[Start of Attachment]
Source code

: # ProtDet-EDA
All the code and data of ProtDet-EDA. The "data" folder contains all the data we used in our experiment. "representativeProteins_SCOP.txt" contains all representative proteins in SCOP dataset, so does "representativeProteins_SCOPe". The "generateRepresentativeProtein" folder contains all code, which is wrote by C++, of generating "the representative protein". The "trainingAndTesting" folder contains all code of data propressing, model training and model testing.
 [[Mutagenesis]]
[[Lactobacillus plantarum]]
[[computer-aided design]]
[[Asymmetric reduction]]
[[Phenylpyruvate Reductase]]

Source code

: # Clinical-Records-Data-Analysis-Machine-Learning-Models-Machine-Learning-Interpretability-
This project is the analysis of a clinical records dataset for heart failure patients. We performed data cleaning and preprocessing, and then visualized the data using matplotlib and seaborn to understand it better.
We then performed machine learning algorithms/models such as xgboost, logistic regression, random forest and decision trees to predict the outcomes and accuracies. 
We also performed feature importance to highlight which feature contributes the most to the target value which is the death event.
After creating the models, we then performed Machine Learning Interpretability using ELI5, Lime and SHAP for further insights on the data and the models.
[End of Attachment]
### Task
Everything before the line containing "We also performed" stays out. Write out that line and the rest of the entries exactly.

### Reply
We also performed feature importance to highlight which feature contributes the most to the target value which is the death event.
After creating the models, we then performed Machine Learning Interpretability using ELI5, Lime and SHAP for further insights on the data and the models.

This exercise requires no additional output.